Background and objectives: Autophagy is a physiologic mechanism, which utilizes the self-digestion of cell organelles to promote cellular homeostasis, such as in the setting of dysfunctional cellular components, cellular stress or energy-deprived states. In vitro studies have pointed toward the key role of autophagy in colorectal cancer. However, in vivo studies from human colorectal cancer tissues are lacking. Methods: We collected tissue samples from six patients with colon cancer who received curative surgery at Baylor College of Medicine. We also obtained normal colonic mucosa biopsy from five unrelated polyp-free individuals who were matched to cases individually by age, sex, ethnicity, and colon segment.
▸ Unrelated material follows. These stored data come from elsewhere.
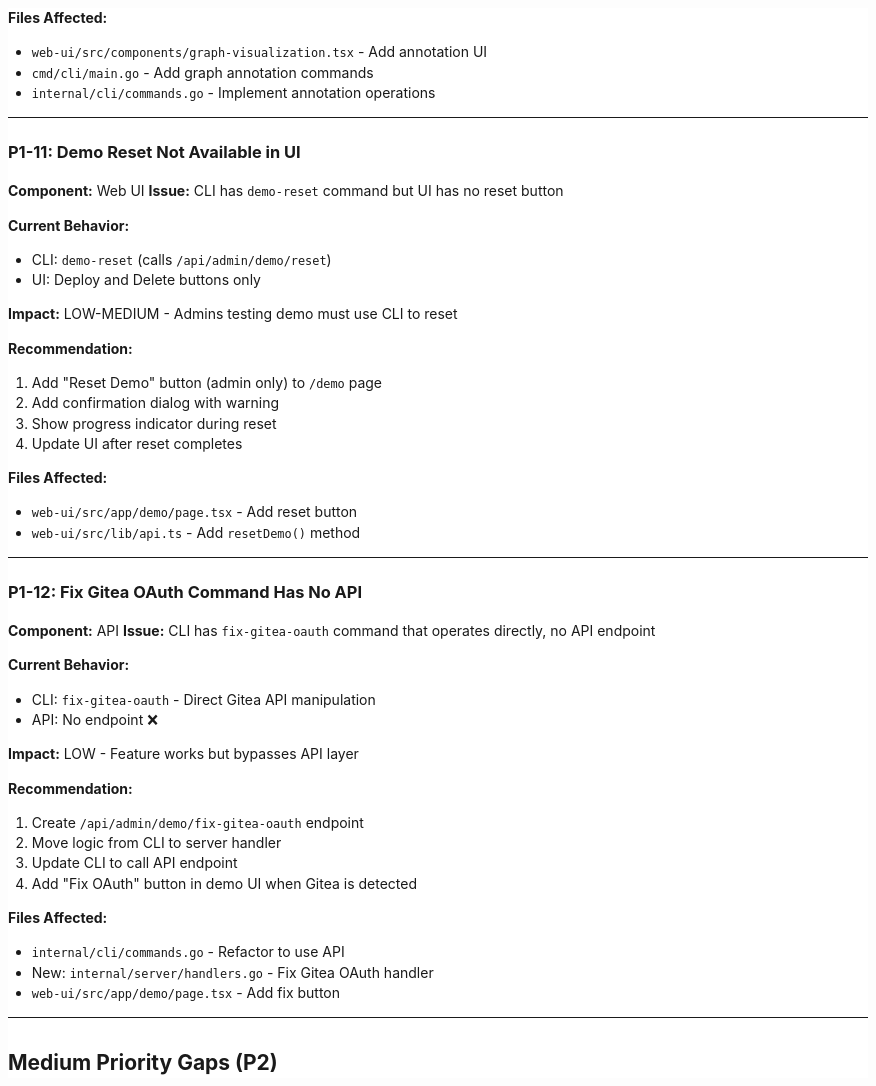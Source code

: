**Files Affected:**
- `web-ui/src/components/graph-visualization.tsx` - Add annotation UI
- `cmd/cli/main.go` - Add graph annotation commands
- `internal/cli/commands.go` - Implement annotation operations

---

### P1-11: Demo Reset Not Available in UI

**Component:** Web UI
**Issue:** CLI has `demo-reset` command but UI has no reset button

**Current Behavior:**
- CLI: `demo-reset` (calls `/api/admin/demo/reset`)
- UI: Deploy and Delete buttons only

**Impact:** LOW-MEDIUM - Admins testing demo must use CLI to reset

**Recommendation:**
1. Add "Reset Demo" button (admin only) to `/demo` page
2. Add confirmation dialog with warning
3. Show progress indicator during reset
4. Update UI after reset completes

**Files Affected:**
- `web-ui/src/app/demo/page.tsx` - Add reset button
- `web-ui/src/lib/api.ts` - Add `resetDemo()` method

---

### P1-12: Fix Gitea OAuth Command Has No API

**Component:** API
**Issue:** CLI has `fix-gitea-oauth` command that operates directly, no API endpoint

**Current Behavior:**
- CLI: `fix-gitea-oauth` - Direct Gitea API manipulation
- API: No endpoint ❌

**Impact:** LOW - Feature works but bypasses API layer

**Recommendation:**
1. Create `/api/admin/demo/fix-gitea-oauth` endpoint
2. Move logic from CLI to server handler
3. Update CLI to call API endpoint
4. Add "Fix OAuth" button in demo UI when Gitea is detected

**Files Affected:**
- `internal/cli/commands.go` - Refactor to use API
- New: `internal/server/handlers.go` - Fix Gitea OAuth handler
- `web-ui/src/app/demo/page.tsx` - Add fix button

---

## Medium Priority Gaps (P2)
Total RNA was successfully extracted from fresh frozen tissue biopsies of five tumor tissues and five unrelated normal tissues. We tested the expression levels of 84 genes in a predefined autophagy pathway using the RT2 Profiler PCR array. We compared differences using Student’s t-test. The false-discovery rate was used for multiple testing adjustment. We also used the TCGA dataset to validate our findings. Results: We observed significant differential expression between colon cancer tissue and normal colon mucosa for 29 genes in the autophagy pathway (p < 0.05). After multiple testing adjustment, the expression of 17 genes was significantly down-regulated, with fold-change greater than 2 in colon cancer; these included ATG4A, ATG4C, ATG4D, and CTSS (q < 0.10). The down-regulation was observed in both early and late stage colon cancer. We observed the same down-regulation of multiple autophagy-related genes using the TCGA data. The ATG9B gene was the only statistically non-significantly up-regulated gene after multiple testing adjustment. Conclusions: This pilot study showed the down-regulation of multiple autophagy pathway genes in human colon cancer, corroborating the increasing clinical relevance of autophagy in human colorectal carcinogenesis. This preliminary finding should be validated in larger studies.